→ **Source texts of formatted documents**

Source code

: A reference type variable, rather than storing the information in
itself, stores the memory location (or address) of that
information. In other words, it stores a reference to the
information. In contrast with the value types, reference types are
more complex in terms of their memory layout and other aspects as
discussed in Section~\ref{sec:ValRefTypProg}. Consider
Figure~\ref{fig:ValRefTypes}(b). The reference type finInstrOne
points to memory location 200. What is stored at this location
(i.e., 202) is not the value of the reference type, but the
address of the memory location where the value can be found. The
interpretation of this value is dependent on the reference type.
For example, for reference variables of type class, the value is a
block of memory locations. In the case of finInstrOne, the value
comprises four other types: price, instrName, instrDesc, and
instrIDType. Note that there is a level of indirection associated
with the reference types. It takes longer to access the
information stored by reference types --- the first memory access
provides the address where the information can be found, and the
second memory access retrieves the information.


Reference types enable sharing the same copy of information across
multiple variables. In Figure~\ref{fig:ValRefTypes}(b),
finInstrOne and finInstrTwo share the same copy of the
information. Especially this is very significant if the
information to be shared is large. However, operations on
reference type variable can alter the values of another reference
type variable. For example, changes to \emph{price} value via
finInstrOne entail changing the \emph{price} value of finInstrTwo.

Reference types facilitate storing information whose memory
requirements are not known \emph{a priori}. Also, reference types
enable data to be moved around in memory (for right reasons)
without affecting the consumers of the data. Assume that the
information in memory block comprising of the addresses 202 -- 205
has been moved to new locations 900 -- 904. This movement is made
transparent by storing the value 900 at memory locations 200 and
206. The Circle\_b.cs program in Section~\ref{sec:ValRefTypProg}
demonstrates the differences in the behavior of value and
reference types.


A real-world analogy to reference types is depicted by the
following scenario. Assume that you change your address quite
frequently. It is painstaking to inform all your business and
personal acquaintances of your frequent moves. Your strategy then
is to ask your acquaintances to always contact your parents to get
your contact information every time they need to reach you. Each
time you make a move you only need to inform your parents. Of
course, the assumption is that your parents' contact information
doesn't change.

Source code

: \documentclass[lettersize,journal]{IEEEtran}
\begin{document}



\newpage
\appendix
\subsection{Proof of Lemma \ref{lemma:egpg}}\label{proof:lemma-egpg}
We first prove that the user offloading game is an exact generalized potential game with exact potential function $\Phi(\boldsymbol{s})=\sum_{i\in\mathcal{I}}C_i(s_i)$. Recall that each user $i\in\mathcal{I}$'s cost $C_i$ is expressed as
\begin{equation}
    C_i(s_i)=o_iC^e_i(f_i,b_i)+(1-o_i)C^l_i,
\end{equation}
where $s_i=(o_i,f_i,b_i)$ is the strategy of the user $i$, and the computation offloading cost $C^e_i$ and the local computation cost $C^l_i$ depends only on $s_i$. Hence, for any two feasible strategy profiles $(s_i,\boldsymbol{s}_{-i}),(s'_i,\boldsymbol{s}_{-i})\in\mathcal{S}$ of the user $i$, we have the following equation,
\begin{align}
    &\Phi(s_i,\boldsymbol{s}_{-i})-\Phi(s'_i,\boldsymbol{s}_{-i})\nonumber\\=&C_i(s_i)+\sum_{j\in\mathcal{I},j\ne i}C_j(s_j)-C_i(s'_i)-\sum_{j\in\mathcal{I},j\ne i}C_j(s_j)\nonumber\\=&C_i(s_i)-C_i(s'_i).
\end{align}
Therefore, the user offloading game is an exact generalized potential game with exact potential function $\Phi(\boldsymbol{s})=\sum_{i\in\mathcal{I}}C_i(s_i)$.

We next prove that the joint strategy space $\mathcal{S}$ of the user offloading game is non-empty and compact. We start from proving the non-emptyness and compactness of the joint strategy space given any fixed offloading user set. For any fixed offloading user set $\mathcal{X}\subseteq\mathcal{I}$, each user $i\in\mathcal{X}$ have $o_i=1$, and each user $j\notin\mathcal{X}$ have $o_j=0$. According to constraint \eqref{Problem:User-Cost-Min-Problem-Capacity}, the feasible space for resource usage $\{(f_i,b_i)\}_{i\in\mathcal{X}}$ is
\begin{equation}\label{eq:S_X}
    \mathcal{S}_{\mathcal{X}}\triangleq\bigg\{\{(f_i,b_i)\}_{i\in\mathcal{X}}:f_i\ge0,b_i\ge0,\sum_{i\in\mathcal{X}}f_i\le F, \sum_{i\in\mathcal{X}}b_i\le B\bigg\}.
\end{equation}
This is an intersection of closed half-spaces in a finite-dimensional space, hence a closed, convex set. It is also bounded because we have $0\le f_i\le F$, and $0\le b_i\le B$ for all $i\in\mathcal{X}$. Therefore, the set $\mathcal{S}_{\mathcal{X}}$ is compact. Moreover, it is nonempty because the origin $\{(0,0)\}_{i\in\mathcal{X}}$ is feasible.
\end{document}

→ **What you need to do**
From the data above, pick out each line containing "found" and copy it.

→ **Written response**
address of the memory location where the value can be found. The
provides the address where the information can be found, and the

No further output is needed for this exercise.